T5 is one superlative after another. It was Europe's biggest construction project, with 7,000 workers on site at times, and took almost six years to complete. Constructed over 260 hectares (642 acres) – slightly smaller than Central Park – you could fit 50 soccer fields into the surface area of its five stories. Yet it is crammed between two of the world's busiest runways and Europe's busiest motorway, the M25.

The 40-meter (131-foot) high canopy, which took a year to hoist into place in six chunks, is Europe's biggest single-span roof. Sixty aircraft stands are located around a "toast rack" of three rectangular buildings.

Eminent British architect Richard Rogers compared it to the Pompidou Center. But then, his company designed it. "It's 19 years of work that is coming to fruition when the first plane comes through," says chief architect Mike Davies.

But it is not just about the design, the acclaimed artwork and sculptures, the tree-planted plaza in front of the arrivals lounge, and the sweeping views, which, on a good day, extend across the runways to Windsor Castle.

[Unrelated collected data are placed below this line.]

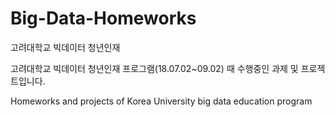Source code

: # Big-Data-Homeworks
고려대학교 빅데이터 청년인재

고려대학교 빅데이터 청년인재 프로그램(18.07.02~09.02) 때 수행중인 과제 및 프로젝트입니다.

Homeworks and projects of Korea University big data education program
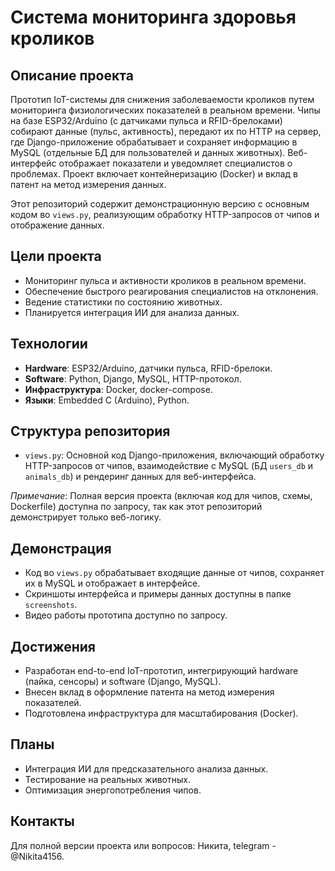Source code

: # Система мониторинга здоровья кроликов

## Описание проекта

Прототип IoT-системы для снижения заболеваемости кроликов путем мониторинга физиологических показателей в реальном времени. Чипы на базе ESP32/Arduino (с датчиками пульса и RFID-брелоками) собирают данные (пульс, активность), передают их по HTTP на сервер, где Django-приложение обрабатывает и сохраняет информацию в MySQL (отдельные БД для пользователей и данных животных). Веб-интерфейс отображает показатели и уведомляет специалистов о проблемах. Проект включает контейнеризацию (Docker) и вклад в патент на метод измерения данных.

Этот репозиторий содержит демонстрационную версию с основным кодом во `views.py`, реализующим обработку HTTP-запросов от чипов и отображение данных.

## Цели проекта

- Мониторинг пульса и активности кроликов в реальном времени.
- Обеспечение быстрого реагирования специалистов на отклонения.
- Ведение статистики по состоянию животных.
- Планируется интеграция ИИ для анализа данных.

## Технологии

- **Hardware**: ESP32/Arduino, датчики пульса, RFID-брелоки.
- **Software**: Python, Django, MySQL, HTTP-протокол.
- **Инфраструктура**: Docker, docker-compose.
- **Языки**: Embedded C (Arduino), Python.

## Структура репозитория

- `views.py`: Основной код Django-приложения, включающий обработку HTTP-запросов от чипов, взаимодействие с MySQL (БД `users_db` и `animals_db`) и рендеринг данных для веб-интерфейса.

*Примечание*: Полная версия проекта (включая код для чипов, схемы, Dockerfile) доступна по запросу, так как этот репозиторий демонстрирует только веб-логику.

## Демонстрация

- Код во `views.py` обрабатывает входящие данные от чипов, сохраняет их в MySQL и отображает в интерфейсе.
- Скриншоты интерфейса и примеры данных доступны в папке `screenshots`.
- Видео работы прототипа доступно по запросу.

## Достижения

- Разработан end-to-end IoT-прототип, интегрирующий hardware (пайка, сенсоры) и software (Django, MySQL).
- Внесен вклад в оформление патента на метод измерения показателей.
- Подготовлена инфраструктура для масштабирования (Docker).

## Планы

- Интеграция ИИ для предсказательного анализа данных.
- Тестирование на реальных животных.
- Оптимизация энергопотребления чипов.

## Контакты

Для полной версии проекта или вопросов: Никита, telegram - @Nikita4156.
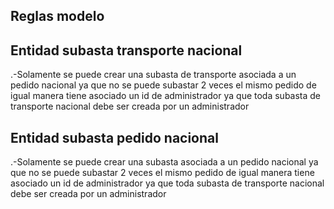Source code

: ## Reglas modelo

## Entidad subasta transporte nacional
.-Solamente se puede crear una subasta de transporte asociada a un pedido nacional ya que no se puede subastar 2 veces el mismo pedido de igual manera tiene asociado un id de administrador ya que toda subasta de transporte nacional debe ser creada por un administrador

## Entidad subasta pedido nacional
.-Solamente se puede crear una subasta asociada a un pedido nacional ya que no se puede subastar 2 veces el mismo pedido de igual manera tiene asociado un id de administrador ya que toda subasta de transporte nacional debe ser creada por un administrador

BAA also enthuses about technology like the baggage drop, which hoists suitcases to an underfloor belt, enabling passengers to walk forward to departures rather than turning around. "It's on the way, not in the way," quips Ms. Kearney. Or the 10 miles of belts capable of handling 12,000 items of luggage in an hour. Twenty security lanes promise speedier passage, though domestic travelers will now be fingerprinted.

The financial sector, less enamored of BAA since it was taken over by Spaniards 18 months ago, thinks T5 could be a watershed.

"It is a turning point for the Heathrow brand, but there is an awful long way to go," says Howard Wheeldon, an aviation expert at London brokerage BGC Partners. "T5 is the model of the future. If they get it right, then we can at last believe that BAA knows what it's doing – it's learned its lesson and is putting airlines and customers where they should be – at the top of the queue."

Mr. Calder says grandeur isn't everything. "Marseille has a new terminal that is the antithesis of T5," he says. "It's a shed, with only one place where your bags are weighed. It's got everything you need and nothing you don't."